Salmonella enterica serotype typhi is a gram-negative, rod-shaped bacterium, and has flagella with the human body as its only reservoir. Typhoid fever was found to cause 21.7 million illnesses and 216,000 fatalities worldwide in 2000, and the International Vaccine Institute estimated 11.9 million cases and 129,000 deaths in low- and middle-income countries in 2010. More than 10 million patients were infected with S. typhi each year and the mortality rate is associated with more than 0.1 million patients. Moreover, it is also associated with drug resistance globally which makes the disease more dreadful.
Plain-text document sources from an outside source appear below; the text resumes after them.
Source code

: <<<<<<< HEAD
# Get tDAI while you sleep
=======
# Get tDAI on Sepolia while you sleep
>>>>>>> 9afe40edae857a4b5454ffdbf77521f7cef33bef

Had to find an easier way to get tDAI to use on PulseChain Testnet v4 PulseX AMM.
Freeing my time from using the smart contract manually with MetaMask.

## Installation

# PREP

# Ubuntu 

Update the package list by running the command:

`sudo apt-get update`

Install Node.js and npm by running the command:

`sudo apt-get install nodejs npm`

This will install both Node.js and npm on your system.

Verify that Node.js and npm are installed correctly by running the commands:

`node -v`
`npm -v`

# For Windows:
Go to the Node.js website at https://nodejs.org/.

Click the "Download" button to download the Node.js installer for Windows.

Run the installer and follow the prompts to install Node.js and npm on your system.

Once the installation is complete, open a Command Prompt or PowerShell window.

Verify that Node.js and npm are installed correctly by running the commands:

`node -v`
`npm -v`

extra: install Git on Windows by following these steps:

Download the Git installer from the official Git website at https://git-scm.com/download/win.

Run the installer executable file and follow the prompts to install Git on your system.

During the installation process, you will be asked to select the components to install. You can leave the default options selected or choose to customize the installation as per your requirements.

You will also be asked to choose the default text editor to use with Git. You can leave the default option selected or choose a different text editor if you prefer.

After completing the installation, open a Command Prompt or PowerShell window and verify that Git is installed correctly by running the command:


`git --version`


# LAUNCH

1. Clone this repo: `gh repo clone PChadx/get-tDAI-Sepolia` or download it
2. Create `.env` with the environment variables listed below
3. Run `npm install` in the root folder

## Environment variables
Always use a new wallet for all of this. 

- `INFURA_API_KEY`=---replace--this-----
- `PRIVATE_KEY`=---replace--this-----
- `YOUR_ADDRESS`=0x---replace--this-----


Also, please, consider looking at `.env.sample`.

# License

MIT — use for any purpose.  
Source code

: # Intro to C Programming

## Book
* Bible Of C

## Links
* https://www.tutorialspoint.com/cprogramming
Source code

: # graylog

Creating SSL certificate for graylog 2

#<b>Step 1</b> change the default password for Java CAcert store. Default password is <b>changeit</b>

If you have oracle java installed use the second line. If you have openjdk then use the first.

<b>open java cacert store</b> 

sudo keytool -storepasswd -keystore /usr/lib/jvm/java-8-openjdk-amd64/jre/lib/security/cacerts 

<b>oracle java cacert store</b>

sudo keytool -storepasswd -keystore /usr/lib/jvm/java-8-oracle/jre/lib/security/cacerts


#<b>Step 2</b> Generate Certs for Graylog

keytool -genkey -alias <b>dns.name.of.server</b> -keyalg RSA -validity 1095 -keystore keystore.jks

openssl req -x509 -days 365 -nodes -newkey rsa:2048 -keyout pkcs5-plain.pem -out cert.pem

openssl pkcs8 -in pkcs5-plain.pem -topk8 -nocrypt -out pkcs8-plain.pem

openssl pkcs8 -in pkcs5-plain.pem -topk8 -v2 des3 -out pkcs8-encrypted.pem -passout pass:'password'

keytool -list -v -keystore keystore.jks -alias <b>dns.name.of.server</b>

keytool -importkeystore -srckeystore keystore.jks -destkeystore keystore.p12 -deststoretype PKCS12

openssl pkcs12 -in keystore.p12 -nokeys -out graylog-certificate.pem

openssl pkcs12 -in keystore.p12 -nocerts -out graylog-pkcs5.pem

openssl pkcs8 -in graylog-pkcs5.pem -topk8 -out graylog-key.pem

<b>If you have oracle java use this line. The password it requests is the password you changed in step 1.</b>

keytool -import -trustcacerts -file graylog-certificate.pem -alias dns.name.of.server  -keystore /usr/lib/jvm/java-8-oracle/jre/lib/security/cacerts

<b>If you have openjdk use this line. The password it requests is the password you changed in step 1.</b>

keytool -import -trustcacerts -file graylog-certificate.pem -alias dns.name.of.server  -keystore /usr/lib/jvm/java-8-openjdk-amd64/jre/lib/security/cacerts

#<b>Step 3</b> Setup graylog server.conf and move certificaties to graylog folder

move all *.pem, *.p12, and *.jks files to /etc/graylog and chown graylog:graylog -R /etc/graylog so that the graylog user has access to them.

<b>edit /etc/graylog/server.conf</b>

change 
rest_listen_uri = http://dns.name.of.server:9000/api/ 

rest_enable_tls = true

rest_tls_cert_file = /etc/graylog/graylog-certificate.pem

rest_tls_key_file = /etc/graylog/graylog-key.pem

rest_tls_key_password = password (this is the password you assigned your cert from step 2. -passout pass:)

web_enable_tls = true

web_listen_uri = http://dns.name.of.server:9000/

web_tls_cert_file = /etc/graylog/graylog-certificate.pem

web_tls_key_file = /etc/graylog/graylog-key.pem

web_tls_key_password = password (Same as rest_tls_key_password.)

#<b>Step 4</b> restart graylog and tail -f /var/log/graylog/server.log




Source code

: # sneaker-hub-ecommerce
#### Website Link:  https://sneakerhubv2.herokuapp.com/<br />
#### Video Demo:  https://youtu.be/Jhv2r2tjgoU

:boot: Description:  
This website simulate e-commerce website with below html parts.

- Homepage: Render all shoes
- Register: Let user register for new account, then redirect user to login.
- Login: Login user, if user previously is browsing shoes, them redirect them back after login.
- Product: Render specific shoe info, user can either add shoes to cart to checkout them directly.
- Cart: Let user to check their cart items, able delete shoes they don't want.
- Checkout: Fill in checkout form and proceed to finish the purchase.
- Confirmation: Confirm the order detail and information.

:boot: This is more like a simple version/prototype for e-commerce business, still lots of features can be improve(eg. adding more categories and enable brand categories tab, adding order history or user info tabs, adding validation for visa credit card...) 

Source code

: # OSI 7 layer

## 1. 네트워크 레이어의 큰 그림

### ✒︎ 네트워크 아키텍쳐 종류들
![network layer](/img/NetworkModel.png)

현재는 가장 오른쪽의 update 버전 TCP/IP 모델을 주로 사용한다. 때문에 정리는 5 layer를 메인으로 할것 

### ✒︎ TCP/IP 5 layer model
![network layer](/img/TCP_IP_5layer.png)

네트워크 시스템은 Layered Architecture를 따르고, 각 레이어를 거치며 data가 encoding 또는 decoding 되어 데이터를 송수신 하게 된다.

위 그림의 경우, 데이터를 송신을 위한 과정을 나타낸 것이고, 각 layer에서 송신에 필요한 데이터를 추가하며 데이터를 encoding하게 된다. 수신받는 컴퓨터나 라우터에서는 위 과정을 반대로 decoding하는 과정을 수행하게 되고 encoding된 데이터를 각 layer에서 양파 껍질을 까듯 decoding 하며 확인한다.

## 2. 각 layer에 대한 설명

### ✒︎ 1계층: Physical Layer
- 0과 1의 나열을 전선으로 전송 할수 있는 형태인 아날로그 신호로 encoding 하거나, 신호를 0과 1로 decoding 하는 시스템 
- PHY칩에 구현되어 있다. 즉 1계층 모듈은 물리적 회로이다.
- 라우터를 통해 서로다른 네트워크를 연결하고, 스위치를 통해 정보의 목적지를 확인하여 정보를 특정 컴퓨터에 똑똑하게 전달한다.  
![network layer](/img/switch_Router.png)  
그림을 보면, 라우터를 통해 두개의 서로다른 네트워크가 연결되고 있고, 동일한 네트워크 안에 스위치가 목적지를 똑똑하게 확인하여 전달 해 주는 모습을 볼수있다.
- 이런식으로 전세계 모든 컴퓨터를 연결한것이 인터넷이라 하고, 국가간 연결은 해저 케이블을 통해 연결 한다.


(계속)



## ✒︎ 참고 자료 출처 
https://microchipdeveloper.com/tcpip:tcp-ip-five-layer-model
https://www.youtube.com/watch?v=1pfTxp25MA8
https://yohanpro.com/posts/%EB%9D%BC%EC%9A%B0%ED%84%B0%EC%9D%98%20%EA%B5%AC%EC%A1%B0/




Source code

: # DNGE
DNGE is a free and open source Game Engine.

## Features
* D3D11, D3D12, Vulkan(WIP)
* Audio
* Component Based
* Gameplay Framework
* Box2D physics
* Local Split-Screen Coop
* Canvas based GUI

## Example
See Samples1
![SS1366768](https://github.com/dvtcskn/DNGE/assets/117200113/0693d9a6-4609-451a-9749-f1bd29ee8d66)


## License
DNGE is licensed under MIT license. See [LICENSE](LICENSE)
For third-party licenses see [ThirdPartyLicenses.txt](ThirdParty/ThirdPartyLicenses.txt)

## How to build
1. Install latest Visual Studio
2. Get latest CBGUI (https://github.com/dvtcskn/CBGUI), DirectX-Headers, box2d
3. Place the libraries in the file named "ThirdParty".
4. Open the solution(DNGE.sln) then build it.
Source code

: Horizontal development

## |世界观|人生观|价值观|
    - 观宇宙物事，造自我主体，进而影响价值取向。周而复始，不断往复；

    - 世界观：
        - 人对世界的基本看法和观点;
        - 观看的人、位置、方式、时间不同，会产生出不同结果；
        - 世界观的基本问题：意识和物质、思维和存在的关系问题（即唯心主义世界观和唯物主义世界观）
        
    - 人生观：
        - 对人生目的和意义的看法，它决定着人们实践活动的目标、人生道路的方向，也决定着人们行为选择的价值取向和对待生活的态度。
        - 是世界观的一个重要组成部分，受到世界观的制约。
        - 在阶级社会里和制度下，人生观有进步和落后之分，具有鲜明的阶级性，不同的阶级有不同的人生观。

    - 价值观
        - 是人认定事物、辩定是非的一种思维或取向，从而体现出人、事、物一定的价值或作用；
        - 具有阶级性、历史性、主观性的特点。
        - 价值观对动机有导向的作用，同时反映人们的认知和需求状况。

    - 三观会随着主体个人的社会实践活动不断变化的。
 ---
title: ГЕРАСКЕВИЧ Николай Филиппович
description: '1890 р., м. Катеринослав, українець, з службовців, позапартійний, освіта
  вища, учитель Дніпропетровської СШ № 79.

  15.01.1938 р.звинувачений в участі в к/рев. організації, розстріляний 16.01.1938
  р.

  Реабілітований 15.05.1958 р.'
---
Other than antibiotics, various flavonoids showed medicinal effects against many diseases including S. typhi infection. Flavonoids are a type of plant bioactive metabolite that have potential medicinal efficacy. The goal of this study was to see if certain flavonoids (ellagic acid, eriodictyol, and naringenin) could interact with the outer membrane of osmoporin (PDB ID: 3uu2) receptor in Salmonella and helps in inhibiting its growth. To look for probable ligand-receptor binding relationships, we used Pyrxmolecular docking software. The molecular docking results were analyzed using the Biovia discovery studio visualizer. The current study discovered that selected plant-based compounds interacted with an outer membrane of the osmoporin receptor, resulting in minimization of energy in the range of-6.6 to -7.8 Kcal/mol.